Pianos were in great demand, but the square was preferred to the upright in American parlours. Alpheus Babcock had constructed a square piano with an iron frame in 1825, and it was this invention which lay behind the successful series of square pianos made by Jonas Chickering in Boston from 1840 onwards. An alternative keyboard instrument to the piano was the melodeon, a small reed organ with single bellows.33 The melodeon was available in the early nineteenth century but became more widely so when Abraham Prescott set up in Concord, Massachusetts, in 1836. Small portable varieties were made which could be played on the lap and pumped by the elbow. The instrument is often confused with the harmonium, a reed organ developed from the orgue expressif and patented in Paris in 1842 by Alexandre Debain. Further confusion arises between the harmonium and the American organ: put simply, the European harmonium has reeds sounded by compressed air, while the American organ's reeds are sounded by suction. Perhaps the melodeon's suction bellows were the inspiration behind the cottage organs produced by the firm of Estey & Co., which set up in Brattleboro, Vermont, in 1856. Suction seemed to give a more balanced sound, and they were able to export great numbers to Britain, where little making of reed organs took place. There were 247 firms making these instruments in America in the second half of the nineteenth century. Though Julius and Paul Schiedmayer began mass-producing harmoniums in Germany in 1853, it was the American organ (often incorrectly called the harmonium) which caught on in Britain.

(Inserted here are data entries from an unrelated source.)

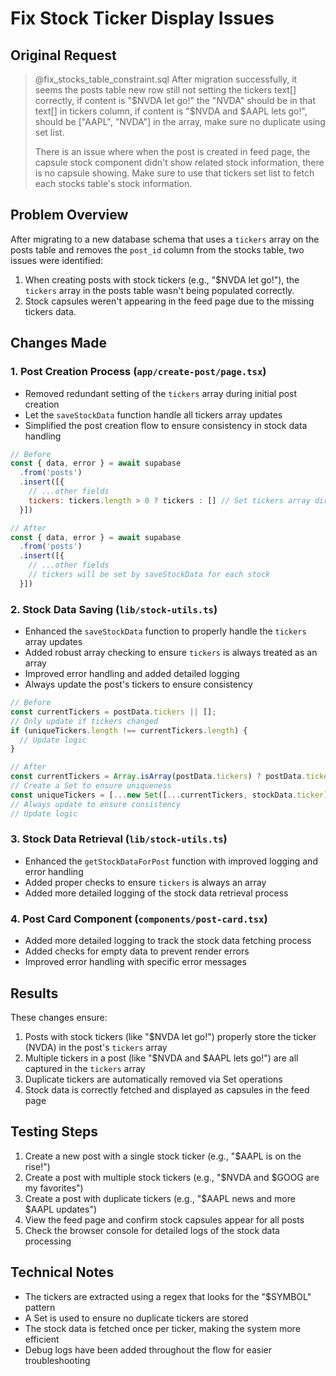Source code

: # Fix Stock Ticker Display Issues

## Original Request
> @fix_stocks_table_constraint.sql 
> After migration successfully, it seems the posts table new row still not setting the tickers text[] correctly, if content is "$NVDA let go!" the "NVDA" should be in that text[] in tickers column, if content is "$NVDA and $AAPL lets go!", should be ["AAPL", "NVDA"] in the array, make sure no duplicate using set list.
>
> There is an issue where when the post is created in feed page, the capsule stock component didn't show related stock information, there is no capsule showing.
> Make sure to use that tickers set list to fetch each stocks table's stock information.

## Problem Overview

After migrating to a new database schema that uses a `tickers` array on the posts table and removes the `post_id` column from the stocks table, two issues were identified:

1. When creating posts with stock tickers (e.g., "$NVDA let go!"), the `tickers` array in the posts table wasn't being populated correctly.
2. Stock capsules weren't appearing in the feed page due to the missing tickers data.

## Changes Made

### 1. Post Creation Process (`app/create-post/page.tsx`)

- Removed redundant setting of the `tickers` array during initial post creation
- Let the `saveStockData` function handle all tickers array updates
- Simplified the post creation flow to ensure consistency in stock data handling

```jsx
// Before
const { data, error } = await supabase
  .from('posts')
  .insert([{
    // ...other fields
    tickers: tickers.length > 0 ? tickers : [] // Set tickers array directly
  }])

// After
const { data, error } = await supabase
  .from('posts')
  .insert([{
    // ...other fields
    // tickers will be set by saveStockData for each stock
  }])
```

### 2. Stock Data Saving (`lib/stock-utils.ts`)

- Enhanced the `saveStockData` function to properly handle the `tickers` array updates
- Added robust array checking to ensure `tickers` is always treated as an array
- Improved error handling and added detailed logging
- Always update the post's tickers to ensure consistency

```typescript
// Before
const currentTickers = postData.tickers || [];
// Only update if tickers changed
if (uniqueTickers.length !== currentTickers.length) {
  // Update logic
}

// After
const currentTickers = Array.isArray(postData.tickers) ? postData.tickers : [];
// Create a Set to ensure uniqueness
const uniqueTickers = [...new Set([...currentTickers, stockData.ticker])];
// Always update to ensure consistency
// Update logic
```

### 3. Stock Data Retrieval (`lib/stock-utils.ts`)

- Enhanced the `getStockDataForPost` function with improved logging and error handling
- Added proper checks to ensure `tickers` is always an array
- Added more detailed logging of the stock data retrieval process

### 4. Post Card Component (`components/post-card.tsx`)

- Added more detailed logging to track the stock data fetching process
- Added checks for empty data to prevent render errors
- Improved error handling with specific error messages

## Results

These changes ensure:
1. Posts with stock tickers (like "$NVDA let go!") properly store the ticker (NVDA) in the post's `tickers` array
2. Multiple tickers in a post (like "$NVDA and $AAPL lets go!") are all captured in the `tickers` array
3. Duplicate tickers are automatically removed via Set operations
4. Stock data is correctly fetched and displayed as capsules in the feed page

## Testing Steps

1. Create a new post with a single stock ticker (e.g., "$AAPL is on the rise!")
2. Create a post with multiple stock tickers (e.g., "$NVDA and $GOOG are my favorites")
3. Create a post with duplicate tickers (e.g., "$AAPL news and more $AAPL updates")
4. View the feed page and confirm stock capsules appear for all posts
5. Check the browser console for detailed logs of the stock data processing

## Technical Notes

- The tickers are extracted using a regex that looks for the "$SYMBOL" pattern
- A Set is used to ensure no duplicate tickers are stored
- The stock data is fetched once per ticker, making the system more efficient
- Debug logs have been added throughout the flow for easier troubleshooting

What the cottage piano did for the concert grand, the cottage organ did for the 'king of instruments' — it domesticated it. Moreover, it became a serious rival to the piano in lower middle-class homes during the later century, because it was cheaper and it stayed in tune. The wealthy middle class acquired both instruments (examples of ballads written for both instruments are discussed later).
In America, as in Britain, the flute and violin were favourite instruments for male amateurs. The guitar sustained its popularity among the American middle class longer than it did among their British counterparts. Even in the late 1850s, this fact prevented the American ballad from becoming standardized as a song with keyboard accompaniment: many of Stephen Foster's songs, for example, were published in alternative versions for voice and guitar. The success of Foster further illustrates the similarity between the British and American markets for domestic music. His music, in the words of H. Wiley Hitchcock,
was aimed at the home — at the typical American parlor, with its little square piano or reed organ, its horsehair-stuffed sofa, its kerosene lanterns and candlelight. Simple enough for amateurs to perform, the music of these songs was pitched at a modest level of artistic sophistication. The language of the texts was generally one step removed from ordinary American speech, with a slightly rarefied atmosphere of cultivated gentility. 34
The appearance of several of his songs in an anthology of the 1850s entitled Household Melodies lends further emphasis to their domestic qualities.